Salvavidas o Yate de Dios

 

Predicaba a un grupo de personas adultas, sobre cómo Dios es mucho más de lo que nosotros esperamos de El, sin embargo no recurrimos a El como debiéramos.

Ponía el ejemplo de una persona en altamar, quien se está ahogando y en medio del temor clama por un salvavidas que le permita mantenerse a flote y no morir. En ese momento pasa un yate y le arroja dicho salvavidas, el cual le puede mantener a flote mientras el yate le rescata.

¿Acaso ese hombre agradecería y querría quedarse con el salvavidas sin subir al yate?

Pues bien, muchos de nosotros pasamos nuestra vida pidiendo a Dios salvavidas, y una y otra vez pedimos que nos manden uno, pero no deseamos subir al yate de Dios. Preferimos estar a flote apenas sobreviviendo a nuestros problemas, dejando de lado la gran oportunidad de servir a Cristo y entregarle nuestras vidas.

Nos dedicamos a clamar a Dios para que nos ayude, pero no para que nos rescate. Y cuando sentimos que tenemos algo que nos mantenga a flote, nos olvidamos de Dios, dejando de lado nuestra misma salvación.

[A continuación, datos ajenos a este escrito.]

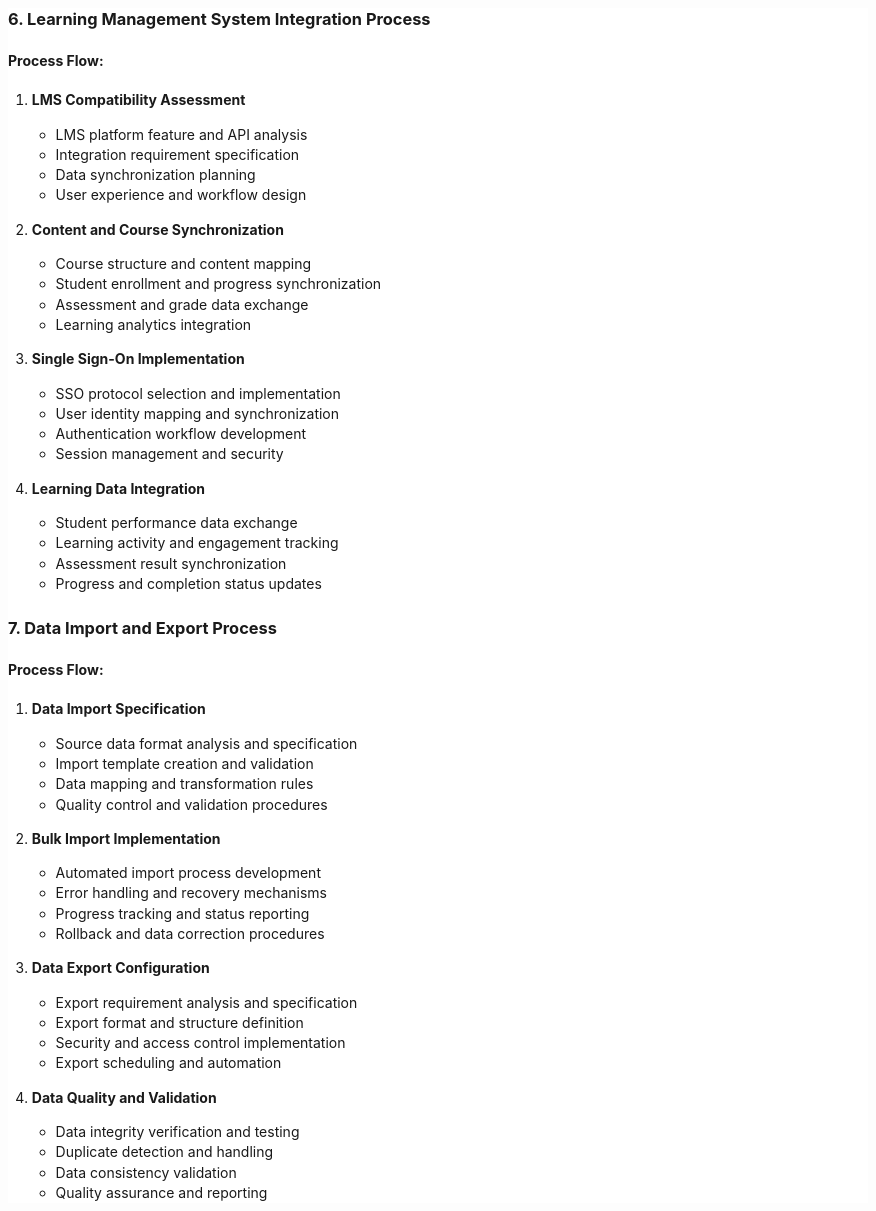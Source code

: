 ### 6. Learning Management System Integration Process

#### Process Flow:
1. **LMS Compatibility Assessment**
   - LMS platform feature and API analysis
   - Integration requirement specification
   - Data synchronization planning
   - User experience and workflow design

2. **Content and Course Synchronization**
   - Course structure and content mapping
   - Student enrollment and progress synchronization
   - Assessment and grade data exchange
   - Learning analytics integration

3. **Single Sign-On Implementation**
   - SSO protocol selection and implementation
   - User identity mapping and synchronization
   - Authentication workflow development
   - Session management and security

4. **Learning Data Integration**
   - Student performance data exchange
   - Learning activity and engagement tracking
   - Assessment result synchronization
   - Progress and completion status updates

### 7. Data Import and Export Process

#### Process Flow:
1. **Data Import Specification**
   - Source data format analysis and specification
   - Import template creation and validation
   - Data mapping and transformation rules
   - Quality control and validation procedures

2. **Bulk Import Implementation**
   - Automated import process development
   - Error handling and recovery mechanisms
   - Progress tracking and status reporting
   - Rollback and data correction procedures

3. **Data Export Configuration**
   - Export requirement analysis and specification
   - Export format and structure definition
   - Security and access control implementation
   - Export scheduling and automation

4. **Data Quality and Validation**
   - Data integrity verification and testing
   - Duplicate detection and handling
   - Data consistency validation
   - Quality assurance and reporting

Si te encuentras atribulado y en medio de problemas, dudas y temores. Levanta tu vista al Cielo, clama y no pidas un salvavidas, pide un yate y atrévete a seguir el camino no flotando a la deriva, sino guiado por el Capitán por excelencia, aquel que calla al trueno y a la tormenta y a quienes éstas obedecen. El poderoso y omnipotente. Cristo Jesús.